快適に遊びたいなら、Ryzen 7 7000シリーズや、ゲーム特化のX3Dシリーズへの買い替えが、いちばん効く。予算20万から25万円で、Core i7またはRyzen 7と、RTX 4070 SUPER、メモリ32GBを狙えば、ワイルズはフルHD最高設定やWQHDでサクサク動く。ただし、これは大きな出費。まずは、今のRyzen 7 3700Xで、設定を調整して遊んでみて、それでも不満が残るなら、CPUを含めた買い替えを検討する、という順番がいい。
Ryzen 7 3700Xは、設定次第で戦える一枚
Ryzen 7 3700Xでモンハンワイルズは、動く。推奨CPUのRyzen 5 3600より上位の8コア16スレッドなので、推奨スペックは満たしている。コア数の面では、CPUに厳しいこのゲームでも、6コアより有利。

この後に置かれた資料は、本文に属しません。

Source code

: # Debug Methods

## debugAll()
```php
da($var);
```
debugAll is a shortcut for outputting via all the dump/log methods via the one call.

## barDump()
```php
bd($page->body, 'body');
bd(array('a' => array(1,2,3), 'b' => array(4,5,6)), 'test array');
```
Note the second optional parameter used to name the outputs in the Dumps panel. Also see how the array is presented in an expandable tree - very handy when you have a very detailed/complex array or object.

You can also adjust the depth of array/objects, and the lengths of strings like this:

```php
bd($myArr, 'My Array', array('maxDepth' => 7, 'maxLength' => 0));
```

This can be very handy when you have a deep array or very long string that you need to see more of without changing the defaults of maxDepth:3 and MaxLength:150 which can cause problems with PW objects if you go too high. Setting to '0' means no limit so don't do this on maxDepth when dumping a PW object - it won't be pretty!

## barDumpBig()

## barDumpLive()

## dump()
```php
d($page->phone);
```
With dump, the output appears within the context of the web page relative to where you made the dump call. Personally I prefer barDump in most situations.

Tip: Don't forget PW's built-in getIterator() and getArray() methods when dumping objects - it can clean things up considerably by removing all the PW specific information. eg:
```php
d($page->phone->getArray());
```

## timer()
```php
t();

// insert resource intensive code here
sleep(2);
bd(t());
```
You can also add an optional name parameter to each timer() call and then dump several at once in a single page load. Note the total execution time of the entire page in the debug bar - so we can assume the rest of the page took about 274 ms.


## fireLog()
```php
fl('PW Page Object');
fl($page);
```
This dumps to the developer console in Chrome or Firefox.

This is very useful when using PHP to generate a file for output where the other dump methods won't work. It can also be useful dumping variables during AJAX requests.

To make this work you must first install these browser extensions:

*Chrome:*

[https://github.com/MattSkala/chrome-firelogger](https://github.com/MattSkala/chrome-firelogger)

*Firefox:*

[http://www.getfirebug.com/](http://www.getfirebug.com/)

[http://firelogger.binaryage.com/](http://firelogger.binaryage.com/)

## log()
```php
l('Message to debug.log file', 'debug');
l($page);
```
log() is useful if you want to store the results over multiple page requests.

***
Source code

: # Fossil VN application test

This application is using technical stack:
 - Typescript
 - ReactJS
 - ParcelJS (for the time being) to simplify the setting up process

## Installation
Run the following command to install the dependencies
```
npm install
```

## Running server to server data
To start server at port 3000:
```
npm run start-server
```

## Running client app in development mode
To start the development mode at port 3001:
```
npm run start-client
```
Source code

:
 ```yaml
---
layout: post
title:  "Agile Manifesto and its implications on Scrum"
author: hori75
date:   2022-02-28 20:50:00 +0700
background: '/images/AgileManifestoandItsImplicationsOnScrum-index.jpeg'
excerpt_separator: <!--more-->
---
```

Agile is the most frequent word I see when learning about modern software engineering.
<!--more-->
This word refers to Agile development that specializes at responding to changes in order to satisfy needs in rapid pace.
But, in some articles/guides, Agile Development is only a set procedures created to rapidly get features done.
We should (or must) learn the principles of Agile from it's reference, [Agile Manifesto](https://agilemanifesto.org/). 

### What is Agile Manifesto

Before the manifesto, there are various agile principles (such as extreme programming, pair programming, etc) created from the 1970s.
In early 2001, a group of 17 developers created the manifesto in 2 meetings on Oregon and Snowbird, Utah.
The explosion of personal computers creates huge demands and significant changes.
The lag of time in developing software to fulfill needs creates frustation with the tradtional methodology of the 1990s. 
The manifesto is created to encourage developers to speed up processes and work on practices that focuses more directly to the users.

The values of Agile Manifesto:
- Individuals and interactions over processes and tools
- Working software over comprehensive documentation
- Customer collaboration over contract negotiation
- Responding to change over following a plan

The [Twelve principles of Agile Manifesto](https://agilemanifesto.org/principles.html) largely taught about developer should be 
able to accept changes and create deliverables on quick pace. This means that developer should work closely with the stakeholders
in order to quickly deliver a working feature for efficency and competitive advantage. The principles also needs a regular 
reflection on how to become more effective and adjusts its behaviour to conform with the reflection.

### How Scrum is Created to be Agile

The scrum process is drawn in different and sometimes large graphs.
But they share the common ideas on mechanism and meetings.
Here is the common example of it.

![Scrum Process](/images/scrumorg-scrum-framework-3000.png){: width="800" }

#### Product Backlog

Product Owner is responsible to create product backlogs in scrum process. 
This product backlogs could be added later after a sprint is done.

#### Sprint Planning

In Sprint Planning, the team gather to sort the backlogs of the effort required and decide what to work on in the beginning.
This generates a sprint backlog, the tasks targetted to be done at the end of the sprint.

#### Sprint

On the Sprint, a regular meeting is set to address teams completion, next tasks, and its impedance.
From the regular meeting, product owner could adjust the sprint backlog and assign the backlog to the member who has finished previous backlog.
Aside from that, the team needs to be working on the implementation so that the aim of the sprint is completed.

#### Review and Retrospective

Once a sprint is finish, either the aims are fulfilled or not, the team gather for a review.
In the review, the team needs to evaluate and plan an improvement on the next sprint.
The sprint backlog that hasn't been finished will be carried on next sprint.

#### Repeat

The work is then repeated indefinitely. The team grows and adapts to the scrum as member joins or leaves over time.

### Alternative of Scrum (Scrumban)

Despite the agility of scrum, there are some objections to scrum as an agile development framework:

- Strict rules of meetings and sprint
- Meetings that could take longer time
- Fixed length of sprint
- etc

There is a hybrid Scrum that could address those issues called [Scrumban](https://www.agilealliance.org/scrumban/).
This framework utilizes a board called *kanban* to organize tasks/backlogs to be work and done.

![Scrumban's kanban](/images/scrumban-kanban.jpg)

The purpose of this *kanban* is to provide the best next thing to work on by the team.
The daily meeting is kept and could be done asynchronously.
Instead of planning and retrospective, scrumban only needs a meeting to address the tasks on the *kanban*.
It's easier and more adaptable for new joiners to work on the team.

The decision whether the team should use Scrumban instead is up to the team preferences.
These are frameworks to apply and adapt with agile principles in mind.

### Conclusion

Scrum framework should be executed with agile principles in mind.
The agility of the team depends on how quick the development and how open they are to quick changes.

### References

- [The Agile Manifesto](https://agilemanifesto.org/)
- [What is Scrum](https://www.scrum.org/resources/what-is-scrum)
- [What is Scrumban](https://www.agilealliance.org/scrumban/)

ただし、推奨スペックが指すのは、フレーム生成を使ってフルHD中設定で60fps、という控えめな基準。そして、Ryzen 7 3700Xは2019年世代なので、最新CPUに比べるとシングルスレッド性能で見劣りする。だから、最高設定や高フレームレートを狙うと、荷が重い。
現実的には、GPUとメモリを揃えたうえで、フルHDの中設定を基準に、フレーム生成やアップスケーリングを活用して遊ぶ。それで、十分プレイできる範囲に入る。もし快適さを追求したいなら、GPUよりCPUの買い替えが効くけれど、まずは今の構成で、設定を調整して試してみるのがいい。Ryzen 7 3700Xは、最前線ではないけれど、工夫すればモンハンワイルズの世界に、ちゃんと足を踏み入れられる一枚。設定を味方につけて、狩りに出てほしい。